Of strategic importance was the question of sovereignty over the resource-rich province of Khuzestan. Before the Ottoman empire 1299–1922, Iraq was part of Persia. The rising power of the Ottomans put an end to this when Suleyman I annexed Arabian Iraq. The Turkish Sultan and general, Murad IV recaptured Baghdad from the Safavids of Persia in 1638 via the Treaty of Zuhab (Peace of Qasr-e-Shirin). The border disputes between Persia and the Ottomans never ended. Between 1555 and 1918, Persia and the Ottoman empire signed no fewer than 18 treaties delineating their disputed borders. Today's border comes from the Treaty of Zuhab. Modern Iraq was created from the British Mandate of Mesopotamia, formed after the final collapse of the Ottoman empire following World War I, thereby inheriting all the disputes with Persia.

Biographers have described Saddam's anti-Iranianism, developed in his formative years living with his virulently anti-Iranian uncle Khairallah Talfah as a factor in his later foreign policy, including the Iran–Iraq War.[19][20] Talfah was the author of Three Whom God Should Not Have Created: Persians, Jews, and Flies, a pamphlet Saddam's government was later to republish.[21]


Post-colonial era

On 18 December 1959, the new leader of Iraq Abdul Karim Qassim, declared: "We do not wish to refer to the history of Arab tribes residing in Al-Ahwaz and Mohammareh [Khorramshahr]. The Ottomans handed over Mohammareh, which was part of Iraqi territory, to Iran." The Iraqi regime's dissatisfaction with Iran's possession of the oil-rich Khuzestan province was not limited to rhetorical statements; Iraq began supporting secessionist movements in Khuzestan, and even raised the issue of its territorial claims at the next meeting of the Arab League, without success. Iraq showed reluctance in fulfilling existing agreements with Iran—especially after the death of Egyptian President Gamal Abdel Nasser and the rise of the Ba'ath Party, when Iraq decided to take on the role of "leader of the Arab world".

In 1969, the deputy prime minister of Iraq stated: "Iraq's dispute with Iran is in connection with Arabistan (Khuzestan) which is part of Iraq's soil and was annexed to Iran during foreign rule." Soon Iraqi radio stations began exclusively[citation needed] broadcasting into "Arabistan", encouraging Arabs living in Iran and even Balūchīs to revolt against the Shah of Iran's government.
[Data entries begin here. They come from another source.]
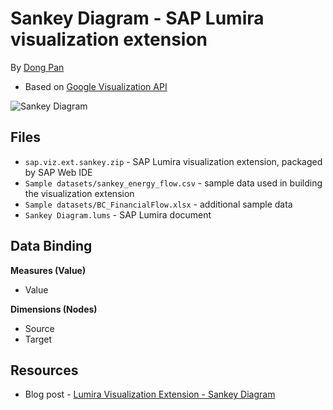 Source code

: Sankey Diagram - SAP Lumira visualization extension
=================================================
By [Dong Pan](http://scn.sap.com/people/dong.pan)

 * Based on [Google Visualization API](https://developers.google.com/chart/interactive/docs/gallery/sankey)

 ![Sankey Diagram](https://github.com/SAP/lumira-extension-viz/blob/master/Sankey_Diagram/SankeyDiagram.PNG)

Files
-----------
* `sap.viz.ext.sankey.zip` - SAP Lumira visualization extension, packaged by SAP Web IDE
* `Sample datasets/sankey_energy_flow.csv` - sample data used in building the visualization extension
* `Sample datasets/BC_FinancialFlow.xlsx` - additional sample data
* `Sankey Diagram.lums` - SAP Lumira document

Data Binding
-------------------------------------------
<strong>Measures (Value)</strong>
* Value 

<strong>Dimensions (Nodes)</strong>
* Source
* Target

Resources
-----------
* Blog post - [Lumira Visualization Extension - Sankey Diagram](http://scn.sap.com/community/lumira/blog/2015/08/01/lumira-visualization-extension--sankey-diagram)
Basra TV stations even began showing Iran's Khuzestan province as part of Iraq's new province called Nasiriyyah, renaming all Iranian cities with Arabic names.

In 1971, Iraq broke diplomatic relations with Iran after claiming sovereignty rights over the islands of Abu Musa, Greater Tunb and Lesser Tunb in the Persian Gulf, following the withdrawal of the British. Iraq then expropriated the properties of 70,000 Iraqis of Iranian origin and expelled them from its territory, after complaining to the Arab League and the UN without success. Many, if not most of those expelled were in fact Iraqi Shia who had little to no family ties with Iran, and the vast majority of whom spoke Arabic, rather than Persian. The expulsions formed part of a longstanding Iraqi Baathist tradition of marginalizing and deligitimizing the Shia majority by alleging subversive ties with Iran.

One of the factors contributing to hostility between the two powers was a dispute over full control of the Shatt al-Arab waterway (known as Arvand Rud in Iran) at the head of the Persian Gulf, an important channel for the oil exports of both countries.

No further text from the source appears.